I opt to turn inland, for a bit of proper tourism. Hearst Castle - built by newspaper magnate William Randolph Hearst - towers over the coast at San Simeon, basking in sunshine above the clouds. You park at the base, then take a bus up to the castle. It's a magnificent, slightly mad structure (exterior like a Spanish cathedral, interior like a Cambridge college dining hall) with beautiful, cool gardens and a spectacular pool: well worth the $25 dollars admission fee.
The fog gets worse as I head further south to my overnight stop in San Luis Obispo. I'm not staying in the famous Madonna Inn (outside my budget). Next morning I head south to meet Rick – to shake his hand and thank him for all the quality suggestions for roads to ride and places to visit. We meet at 8575 Perfetto Cafe just off Highway 101, in Grover Beach - where owner Genaro presents me with the best double espresso I've had in America. It should be the law that every motorcycle trip up the coast stops here for coffee. It's that good... Rick and I have a great chat but eventually I have to move on.
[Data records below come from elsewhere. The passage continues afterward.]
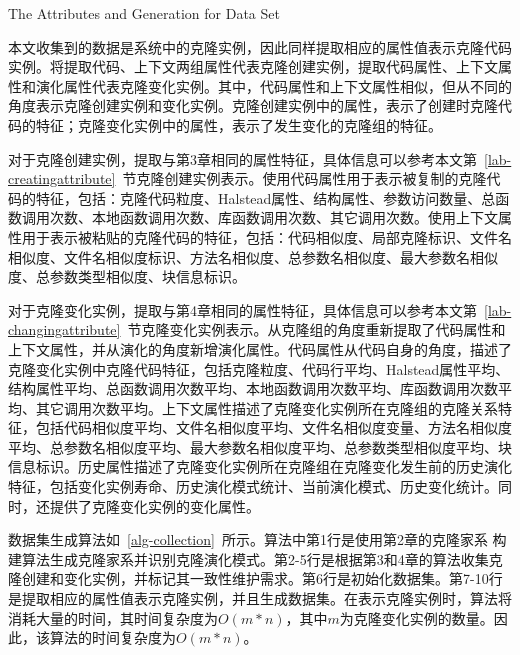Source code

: {The Attributes and Generation for Data Set}

本文收集到的数据是系统中的克隆实例，因此同样提取相应的属性值表示克隆代码实例。将提取代码、上下文两组属性代表克隆创建实例，提取代码属性、上下文属性和演化属性代表克隆变化实例。其中，代码属性和上下文属性相似，但从不同的角度表示克隆创建实例和变化实例。克隆创建实例中的属性，表示了创建时克隆代码的特征；克隆变化实例中的属性，表示了发生变化的克隆组的特征。

对于克隆创建实例，提取与第3章相同的属性特征，具体信息可以参考本文第~\ref{lab-creatingattribute}~节克隆创建实例表示。使用代码属性用于表示被复制的克隆代码的特征，包括：克隆代码粒度、Halstead属性、结构属性、参数访问数量、总函数调用次数、本地函数调用次数、库函数调用次数、其它调用次数。使用上下文属性用于表示被粘贴的克隆代码的特征，包括：代码相似度、局部克隆标识、文件名相似度、文件名相似度标识、方法名相似度、总参数名相似度、最大参数名相似度、总参数类型相似度、块信息标识。

对于克隆变化实例，提取与第4章相同的属性特征，具体信息可以参考本文第~\ref{lab-changingattribute}~节克隆变化实例表示。从克隆组的角度重新提取了代码属性和上下文属性，并从演化的角度新增演化属性。代码属性从代码自身的角度，描述了克隆变化实例中克隆代码特征，包括克隆粒度、代码行平均、Halstead属性平均、结构属性平均、总函数调用次数平均、本地函数调用次数平均、库函数调用次数平均、其它调用次数平均。上下文属性描述了克隆变化实例所在克隆组的克隆关系特征，包括代码相似度平均、文件名相似度平均、文件名相似度变量、方法名相似度平均、总参数名相似度平均、最大参数名相似度平均、总参数类型相似度平均、块信息标识。历史属性描述了克隆变化实例所在克隆组在克隆变化发生前的历史演化特征，包括变化实例寿命、历史演化模式统计、当前演化模式、历史变化统计。同时，还提供了克隆变化实例的变化属性。

数据集生成算法如~\ref{alg-collection}~所示。算法中第1行是使用第2章的克隆家系 构建算法生成克隆家系并识别克隆演化模式。第2-5行是根据第3和4章的算法收集克隆创建和变化实例，并标记其一致性维护需求。第6行是初始化数据集。第7-10行是提取相应的属性值表示克隆实例，并且生成数据集。在表示克隆实例时，算法将消耗大量的时间，其时间复杂度为$O(m*n)$，其中$m$为克隆变化实例的数量。因此，该算法的时间复杂度为$O(m*n)$。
This final run into LA is the least exciting, rewarding bit of PCH. Especially with the persistent mist still blanketing the coast. Again, Rick saves me - suggesting the run down Foxen Canyon Road, inland and in the sunshine. It's sunny when I cut through the cutesy Danish-themed village of Solvang out over the San Marco Pass (Highway 154) to the coast at Santa Barbara, riding out onto the pier at Stearns Wharf for an ice cream. I head back inland, over Casitas Pass, then up through Wheeler Springs and into the semi-desert of Lockwood Valley, before finally picking up I-5 towards the city.